- **Problem details**: Copy each line of the material in which the word "Service" appears.

- **Record excerpts**:
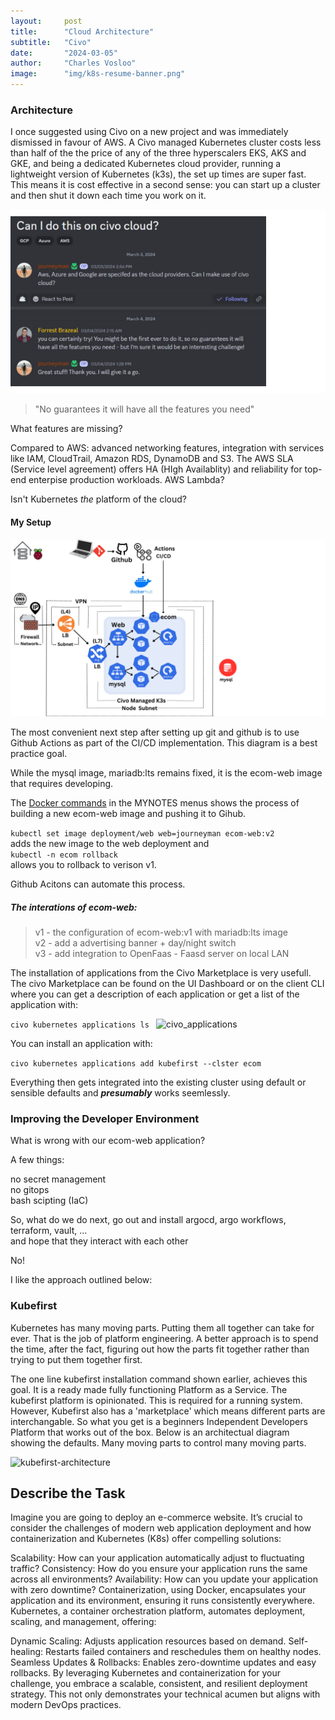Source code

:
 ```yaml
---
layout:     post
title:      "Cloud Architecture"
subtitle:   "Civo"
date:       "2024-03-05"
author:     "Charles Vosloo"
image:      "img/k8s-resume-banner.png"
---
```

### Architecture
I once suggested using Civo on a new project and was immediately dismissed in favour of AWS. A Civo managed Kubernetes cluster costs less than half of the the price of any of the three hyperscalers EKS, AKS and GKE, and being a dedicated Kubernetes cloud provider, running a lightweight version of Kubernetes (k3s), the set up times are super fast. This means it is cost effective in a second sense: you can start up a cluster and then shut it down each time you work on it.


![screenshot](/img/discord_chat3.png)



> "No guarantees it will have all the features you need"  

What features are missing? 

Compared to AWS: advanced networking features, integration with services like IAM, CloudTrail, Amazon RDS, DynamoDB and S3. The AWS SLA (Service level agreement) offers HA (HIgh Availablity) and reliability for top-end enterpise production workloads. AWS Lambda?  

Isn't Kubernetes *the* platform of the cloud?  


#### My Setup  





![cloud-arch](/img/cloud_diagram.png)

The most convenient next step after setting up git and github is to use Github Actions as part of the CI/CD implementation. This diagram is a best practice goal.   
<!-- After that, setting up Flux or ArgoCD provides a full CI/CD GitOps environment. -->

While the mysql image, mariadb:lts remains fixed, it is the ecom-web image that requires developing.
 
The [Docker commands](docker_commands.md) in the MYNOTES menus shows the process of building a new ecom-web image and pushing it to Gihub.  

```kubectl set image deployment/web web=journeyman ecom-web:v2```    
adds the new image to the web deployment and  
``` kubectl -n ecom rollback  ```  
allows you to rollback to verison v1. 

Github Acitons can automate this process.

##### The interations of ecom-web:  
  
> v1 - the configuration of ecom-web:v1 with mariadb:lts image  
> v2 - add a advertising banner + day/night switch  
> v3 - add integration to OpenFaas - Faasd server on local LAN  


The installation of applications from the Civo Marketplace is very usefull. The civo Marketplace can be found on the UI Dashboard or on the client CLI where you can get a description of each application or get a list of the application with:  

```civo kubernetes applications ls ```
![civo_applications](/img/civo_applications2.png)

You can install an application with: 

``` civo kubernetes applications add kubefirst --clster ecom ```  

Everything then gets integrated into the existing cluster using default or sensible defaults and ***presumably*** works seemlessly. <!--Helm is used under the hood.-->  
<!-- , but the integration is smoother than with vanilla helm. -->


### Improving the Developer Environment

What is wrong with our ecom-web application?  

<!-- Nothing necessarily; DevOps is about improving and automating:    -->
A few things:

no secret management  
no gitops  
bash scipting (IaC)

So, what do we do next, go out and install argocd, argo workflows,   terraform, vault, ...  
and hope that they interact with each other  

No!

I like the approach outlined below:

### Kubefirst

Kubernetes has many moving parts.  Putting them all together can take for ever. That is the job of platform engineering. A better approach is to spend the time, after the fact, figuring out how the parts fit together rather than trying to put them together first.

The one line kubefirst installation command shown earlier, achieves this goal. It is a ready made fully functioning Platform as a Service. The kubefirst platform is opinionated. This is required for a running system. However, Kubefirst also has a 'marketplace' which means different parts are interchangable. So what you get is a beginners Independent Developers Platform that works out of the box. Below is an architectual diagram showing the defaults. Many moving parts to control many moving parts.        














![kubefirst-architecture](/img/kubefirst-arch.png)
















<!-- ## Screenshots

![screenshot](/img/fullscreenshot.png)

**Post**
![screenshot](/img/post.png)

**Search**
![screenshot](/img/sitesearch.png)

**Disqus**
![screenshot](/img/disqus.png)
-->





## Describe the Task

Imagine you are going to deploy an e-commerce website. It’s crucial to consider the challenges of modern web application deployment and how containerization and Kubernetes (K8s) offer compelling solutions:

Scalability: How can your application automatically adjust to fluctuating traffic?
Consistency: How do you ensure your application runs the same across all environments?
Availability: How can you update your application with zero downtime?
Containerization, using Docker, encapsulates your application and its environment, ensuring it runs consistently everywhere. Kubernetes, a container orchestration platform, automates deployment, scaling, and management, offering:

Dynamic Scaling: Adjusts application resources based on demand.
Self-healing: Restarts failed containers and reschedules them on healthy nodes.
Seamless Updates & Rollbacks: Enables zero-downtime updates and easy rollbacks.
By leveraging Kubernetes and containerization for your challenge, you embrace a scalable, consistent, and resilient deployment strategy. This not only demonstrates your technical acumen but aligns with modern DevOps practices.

- **Output of the exercise**:
Compared to AWS: advanced networking features, integration with services like IAM, CloudTrail, Amazon RDS, DynamoDB and S3. The AWS SLA (Service level agreement) offers HA (HIgh Availablity) and reliability for top-end enterpise production workloads. AWS Lambda?  
The one line kubefirst installation command shown earlier, achieves this goal. It is a ready made fully functioning Platform as a Service. The kubefirst platform is opinionated. This is required for a running system. However, Kubefirst also has a 'marketplace' which means different parts are interchangable. So what you get is a beginners Independent Developers Platform that works out of the box. Below is an architectual diagram showing the defaults. Many moving parts to control many moving parts.        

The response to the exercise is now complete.